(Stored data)
____

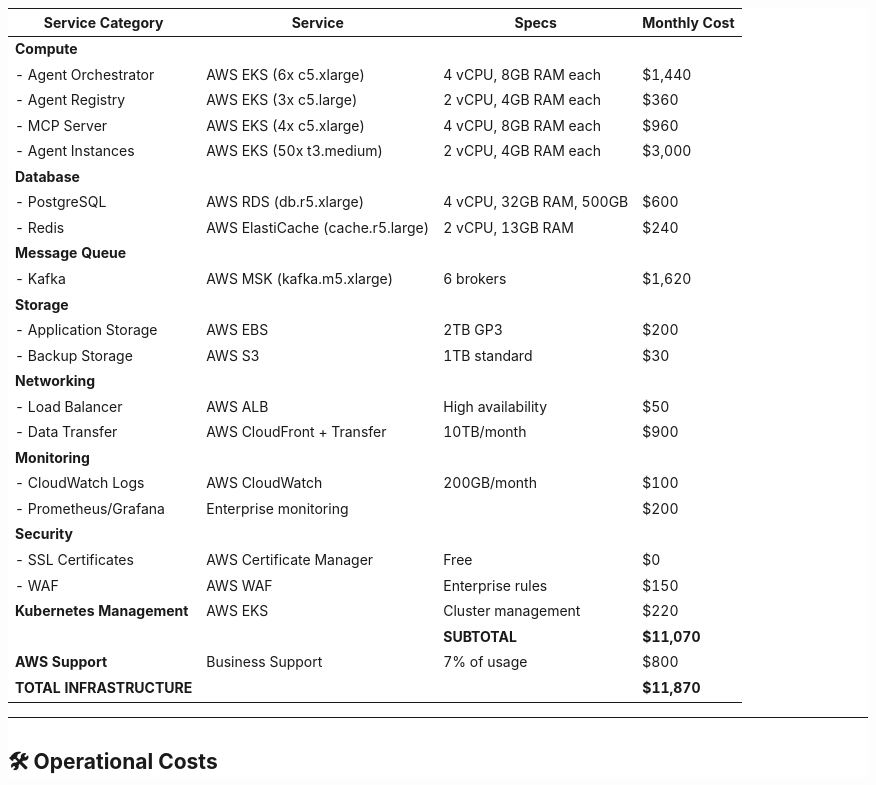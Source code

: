 | Service Category | Service | Specs | Monthly Cost |
|-----------------|---------|-------|--------------|
| **Compute** | | | |
| - Agent Orchestrator | AWS EKS (6x c5.xlarge) | 4 vCPU, 8GB RAM each | $1,440 |
| - Agent Registry | AWS EKS (3x c5.large) | 2 vCPU, 4GB RAM each | $360 |
| - MCP Server | AWS EKS (4x c5.xlarge) | 4 vCPU, 8GB RAM each | $960 |
| - Agent Instances | AWS EKS (50x t3.medium) | 2 vCPU, 4GB RAM each | $3,000 |
| **Database** | | | |
| - PostgreSQL | AWS RDS (db.r5.xlarge) | 4 vCPU, 32GB RAM, 500GB | $600 |
| - Redis | AWS ElastiCache (cache.r5.large) | 2 vCPU, 13GB RAM | $240 |
| **Message Queue** | | | |
| - Kafka | AWS MSK (kafka.m5.xlarge) | 6 brokers | $1,620 |
| **Storage** | | | |
| - Application Storage | AWS EBS | 2TB GP3 | $200 |
| - Backup Storage | AWS S3 | 1TB standard | $30 |
| **Networking** | | | |
| - Load Balancer | AWS ALB | High availability | $50 |
| - Data Transfer | AWS CloudFront + Transfer | 10TB/month | $900 |
| **Monitoring** | | | |
| - CloudWatch Logs | AWS CloudWatch | 200GB/month | $100 |
| - Prometheus/Grafana | Enterprise monitoring | | $200 |
| **Security** | | | |
| - SSL Certificates | AWS Certificate Manager | Free | $0 |
| - WAF | AWS WAF | Enterprise rules | $150 |
| **Kubernetes Management** | AWS EKS | Cluster management | $220 |
| | | **SUBTOTAL** | **$11,070** |
| **AWS Support** | Business Support | 7% of usage | $800 |
| **TOTAL INFRASTRUCTURE** | | | **$11,870** |

---

## 🛠️ Operational Costs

____

Among the records above, only the lines between the line holding "10TB/month | $900 |" and the line holding "Free | $0 |", inclusive, are to be output, exactly as written.

* **SOLUTION FOR THIS PROBLEM**:
| - Data Transfer | AWS CloudFront + Transfer | 10TB/month | $900 |
| **Monitoring** | | | |
| - CloudWatch Logs | AWS CloudWatch | 200GB/month | $100 |
| - Prometheus/Grafana | Enterprise monitoring | | $200 |
| **Security** | | | |
| - SSL Certificates | AWS Certificate Manager | Free | $0 |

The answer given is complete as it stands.